Wednesday, January 04, 2006

Pre-Fixe Lunch at Bouley

So I promised Kim that I would write a review of my lunch pre-fixe experience at Bouley last Friday.

I had heard that they were known for phenomenal desserts (apparently their bleu cheese ice cream is a thing of wonder). So I was warned not to be too disappointed by the savory dishes as the desserts are truly the stars of the meal.

To start here's what was on the menu

LUNCH TASTING MENU I

Chef’s Canapé
~

Seared Swordfish with Lemon, Garlic Root SaladCaper-Shallot Dressing
Or
Tender Maine Baby Skate with Gently Cooked Mushroom RagoûtMushroom Reduction
~

Seared Chatham Cod with Peeky-Toe Crabmeat, Fresh Horseradish Fingerling Potato and Chive Sauce
Or
Pennsylvania All Natural Chicken Baked in Buttermilk with Seasonal Rapini,Roasted Maitake
~

Chilled Concord Grape Soup with Candied GingerFromage Blanc Sorbet
~

Warm Pineapple Meringue with Pistachio CakeTen Exotic Fruit Sorbet and Pistachio Ice Cream
Or
Hot Valrhona Chocolate Soufflé


I won't go into too much detail but basically I was surprised at how good the main dishes were. I had the swordfish and the cod. I liked the swordfish better because the sauce was nice and light and had a good tartness to it. It didn't seem to be that complicated of a dish: it was just the freshness of everything that made it something different. The cod itself was pretty average but the peeky-toe crab tucked underneath was so freakin' good. It was really sweet and soft - I would have been happy with just a bowl of that crab meat in the refreshing green sauce.

The worst thing was the chef's canape. Some nasty combination of beet and raspberry soup with goat cheese mousse and a leek foam. Pretty to look at but looks don't mean a thing. Just not pleasant at all to the point that I almost gagged...and this has nothing to do with me not liking the individual ingredients themselves. I actually love beets and goat cheese and raspberries. But together? Not something I want to experience again.

Desserts were good. (although there were substitutions on the day I went). We had a tangerine sorbet in a blood orange soup with grapefruit segments.

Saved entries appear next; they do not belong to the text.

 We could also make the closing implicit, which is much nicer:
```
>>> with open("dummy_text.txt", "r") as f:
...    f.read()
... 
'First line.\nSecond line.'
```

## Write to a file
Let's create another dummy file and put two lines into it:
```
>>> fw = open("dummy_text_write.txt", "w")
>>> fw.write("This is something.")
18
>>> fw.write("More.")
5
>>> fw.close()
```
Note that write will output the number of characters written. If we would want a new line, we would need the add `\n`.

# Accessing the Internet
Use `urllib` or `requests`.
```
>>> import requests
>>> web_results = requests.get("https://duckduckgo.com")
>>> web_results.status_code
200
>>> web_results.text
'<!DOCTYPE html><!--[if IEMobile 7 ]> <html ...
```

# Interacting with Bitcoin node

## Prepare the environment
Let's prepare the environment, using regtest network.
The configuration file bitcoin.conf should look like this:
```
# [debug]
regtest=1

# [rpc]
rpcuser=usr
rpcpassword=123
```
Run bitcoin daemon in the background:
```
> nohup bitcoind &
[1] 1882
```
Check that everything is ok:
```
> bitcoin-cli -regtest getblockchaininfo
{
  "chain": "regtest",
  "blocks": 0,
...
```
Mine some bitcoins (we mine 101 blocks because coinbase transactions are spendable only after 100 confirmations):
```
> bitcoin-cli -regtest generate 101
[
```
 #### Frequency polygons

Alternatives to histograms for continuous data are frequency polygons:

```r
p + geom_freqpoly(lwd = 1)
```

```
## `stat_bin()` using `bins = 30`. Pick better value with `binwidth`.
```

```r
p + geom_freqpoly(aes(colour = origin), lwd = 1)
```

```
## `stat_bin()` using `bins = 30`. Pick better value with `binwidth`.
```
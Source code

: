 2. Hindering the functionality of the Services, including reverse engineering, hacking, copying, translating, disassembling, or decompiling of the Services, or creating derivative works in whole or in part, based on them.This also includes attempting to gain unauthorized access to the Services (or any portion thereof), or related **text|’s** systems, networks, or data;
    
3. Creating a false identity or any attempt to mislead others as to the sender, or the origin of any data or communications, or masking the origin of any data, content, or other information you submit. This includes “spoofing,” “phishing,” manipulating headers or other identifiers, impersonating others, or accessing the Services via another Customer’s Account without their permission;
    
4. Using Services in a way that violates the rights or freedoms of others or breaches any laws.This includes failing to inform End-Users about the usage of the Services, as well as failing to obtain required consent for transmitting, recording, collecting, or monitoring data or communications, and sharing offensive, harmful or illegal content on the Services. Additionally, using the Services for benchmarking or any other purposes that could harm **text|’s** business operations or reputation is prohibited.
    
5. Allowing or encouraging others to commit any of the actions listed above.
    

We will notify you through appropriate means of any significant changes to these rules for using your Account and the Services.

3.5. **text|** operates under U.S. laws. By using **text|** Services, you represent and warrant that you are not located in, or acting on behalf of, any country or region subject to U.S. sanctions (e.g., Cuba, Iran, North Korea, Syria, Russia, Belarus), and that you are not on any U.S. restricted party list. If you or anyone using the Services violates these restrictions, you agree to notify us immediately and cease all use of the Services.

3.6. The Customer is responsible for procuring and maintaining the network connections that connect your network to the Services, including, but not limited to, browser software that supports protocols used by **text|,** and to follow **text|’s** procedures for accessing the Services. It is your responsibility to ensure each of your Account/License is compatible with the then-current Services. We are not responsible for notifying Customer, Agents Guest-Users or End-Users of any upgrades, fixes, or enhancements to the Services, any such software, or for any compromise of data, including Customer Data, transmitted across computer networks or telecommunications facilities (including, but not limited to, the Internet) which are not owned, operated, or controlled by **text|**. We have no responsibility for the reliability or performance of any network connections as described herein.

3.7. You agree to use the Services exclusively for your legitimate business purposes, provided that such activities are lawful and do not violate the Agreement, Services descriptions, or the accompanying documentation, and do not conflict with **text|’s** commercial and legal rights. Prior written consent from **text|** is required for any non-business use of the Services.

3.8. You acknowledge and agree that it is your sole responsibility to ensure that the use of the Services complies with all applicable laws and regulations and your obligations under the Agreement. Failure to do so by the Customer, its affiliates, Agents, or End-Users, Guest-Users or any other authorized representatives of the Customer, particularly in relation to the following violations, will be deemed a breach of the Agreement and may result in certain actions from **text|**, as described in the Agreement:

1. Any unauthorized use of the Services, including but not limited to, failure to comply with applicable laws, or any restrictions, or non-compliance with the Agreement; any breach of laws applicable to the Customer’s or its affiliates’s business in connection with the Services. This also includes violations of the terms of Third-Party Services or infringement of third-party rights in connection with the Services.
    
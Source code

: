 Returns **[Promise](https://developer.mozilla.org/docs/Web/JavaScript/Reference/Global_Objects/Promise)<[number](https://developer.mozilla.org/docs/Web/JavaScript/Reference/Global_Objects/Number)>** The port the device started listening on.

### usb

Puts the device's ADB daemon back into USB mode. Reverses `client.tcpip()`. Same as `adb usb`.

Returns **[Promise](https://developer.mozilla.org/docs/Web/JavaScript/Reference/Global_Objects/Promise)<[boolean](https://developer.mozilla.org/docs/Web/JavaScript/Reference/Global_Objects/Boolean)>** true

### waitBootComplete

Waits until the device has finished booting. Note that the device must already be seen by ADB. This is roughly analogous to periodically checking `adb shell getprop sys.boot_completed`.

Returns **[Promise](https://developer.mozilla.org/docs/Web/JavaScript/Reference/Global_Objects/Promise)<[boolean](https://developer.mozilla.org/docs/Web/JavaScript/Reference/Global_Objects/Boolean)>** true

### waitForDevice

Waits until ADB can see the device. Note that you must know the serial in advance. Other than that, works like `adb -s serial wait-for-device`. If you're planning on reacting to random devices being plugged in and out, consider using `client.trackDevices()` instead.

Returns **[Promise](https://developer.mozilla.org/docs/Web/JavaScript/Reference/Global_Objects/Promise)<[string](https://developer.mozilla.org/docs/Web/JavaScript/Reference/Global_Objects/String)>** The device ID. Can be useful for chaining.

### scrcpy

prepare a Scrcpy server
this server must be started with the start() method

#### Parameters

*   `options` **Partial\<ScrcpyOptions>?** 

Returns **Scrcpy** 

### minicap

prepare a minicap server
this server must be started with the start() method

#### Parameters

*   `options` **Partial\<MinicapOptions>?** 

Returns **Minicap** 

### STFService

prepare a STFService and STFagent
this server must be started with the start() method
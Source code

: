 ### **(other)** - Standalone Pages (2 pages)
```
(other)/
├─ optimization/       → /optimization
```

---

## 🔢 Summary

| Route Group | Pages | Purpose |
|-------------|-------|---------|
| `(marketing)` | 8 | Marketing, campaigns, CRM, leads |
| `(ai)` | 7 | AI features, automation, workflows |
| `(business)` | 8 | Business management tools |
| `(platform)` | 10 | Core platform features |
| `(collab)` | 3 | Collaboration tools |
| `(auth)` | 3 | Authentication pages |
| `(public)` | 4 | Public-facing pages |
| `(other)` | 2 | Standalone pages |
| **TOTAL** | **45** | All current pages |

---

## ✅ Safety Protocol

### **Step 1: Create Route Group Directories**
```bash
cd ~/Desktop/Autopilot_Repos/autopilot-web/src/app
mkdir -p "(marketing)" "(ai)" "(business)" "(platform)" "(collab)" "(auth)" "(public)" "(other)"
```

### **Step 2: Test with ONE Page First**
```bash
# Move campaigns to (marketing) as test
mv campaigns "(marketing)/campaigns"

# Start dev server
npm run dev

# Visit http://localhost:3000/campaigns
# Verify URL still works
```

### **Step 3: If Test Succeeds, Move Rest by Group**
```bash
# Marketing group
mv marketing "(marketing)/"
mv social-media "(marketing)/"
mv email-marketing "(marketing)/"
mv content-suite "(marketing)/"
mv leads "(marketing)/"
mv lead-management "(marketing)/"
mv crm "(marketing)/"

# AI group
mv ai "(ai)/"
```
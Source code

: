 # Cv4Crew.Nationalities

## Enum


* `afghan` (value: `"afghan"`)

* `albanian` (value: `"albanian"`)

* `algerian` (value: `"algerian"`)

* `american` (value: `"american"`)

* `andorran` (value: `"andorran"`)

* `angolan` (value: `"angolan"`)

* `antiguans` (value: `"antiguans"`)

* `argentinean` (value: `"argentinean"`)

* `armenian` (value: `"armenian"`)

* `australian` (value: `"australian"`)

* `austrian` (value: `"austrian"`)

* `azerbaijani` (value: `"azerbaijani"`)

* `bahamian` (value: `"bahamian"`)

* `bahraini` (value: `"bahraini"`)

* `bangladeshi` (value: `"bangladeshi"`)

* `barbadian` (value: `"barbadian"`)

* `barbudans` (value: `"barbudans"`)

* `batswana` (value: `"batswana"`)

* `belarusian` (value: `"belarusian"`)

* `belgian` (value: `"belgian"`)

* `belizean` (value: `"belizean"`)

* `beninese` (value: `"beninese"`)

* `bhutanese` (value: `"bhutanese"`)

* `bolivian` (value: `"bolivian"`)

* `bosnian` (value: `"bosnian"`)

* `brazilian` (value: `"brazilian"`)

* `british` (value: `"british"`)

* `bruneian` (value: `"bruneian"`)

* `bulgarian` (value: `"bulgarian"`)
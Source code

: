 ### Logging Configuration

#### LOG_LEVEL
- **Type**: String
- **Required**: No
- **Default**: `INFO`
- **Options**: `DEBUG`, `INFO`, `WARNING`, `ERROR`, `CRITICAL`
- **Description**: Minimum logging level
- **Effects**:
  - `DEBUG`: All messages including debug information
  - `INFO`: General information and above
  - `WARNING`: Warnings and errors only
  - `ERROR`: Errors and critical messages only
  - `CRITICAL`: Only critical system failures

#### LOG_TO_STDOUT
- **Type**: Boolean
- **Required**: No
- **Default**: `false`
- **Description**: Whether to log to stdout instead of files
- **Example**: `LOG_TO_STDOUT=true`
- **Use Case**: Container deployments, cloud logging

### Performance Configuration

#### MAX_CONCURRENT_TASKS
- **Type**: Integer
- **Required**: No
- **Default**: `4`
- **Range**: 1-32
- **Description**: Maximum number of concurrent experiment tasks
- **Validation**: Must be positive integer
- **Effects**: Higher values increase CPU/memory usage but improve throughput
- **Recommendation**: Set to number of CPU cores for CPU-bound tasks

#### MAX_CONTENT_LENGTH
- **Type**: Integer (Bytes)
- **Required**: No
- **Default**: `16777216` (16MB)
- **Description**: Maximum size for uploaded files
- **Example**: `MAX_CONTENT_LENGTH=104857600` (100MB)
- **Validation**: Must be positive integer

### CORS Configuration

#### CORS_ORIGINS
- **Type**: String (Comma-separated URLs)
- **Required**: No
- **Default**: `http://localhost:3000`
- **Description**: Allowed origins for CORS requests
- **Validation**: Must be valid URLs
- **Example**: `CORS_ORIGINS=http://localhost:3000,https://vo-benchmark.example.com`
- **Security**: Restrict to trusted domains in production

The room itself was beautiful, the service not as perfect as I would have expected for such a pricey place. (For example, a small complimentary dessert of white chocolate mousse with green tea gelee came in the middle of our main dessert. The waiter just put it on our table to the side. I felt like that should have been handled better. They should have returned to the kitchen with it and brought it out as a separate course - as it was done for the table next to us. The timing was not right.) Also, they weren't as friendly as I was expecting. No farewell from the hostess while we were leaving and just a little snobby/frigid.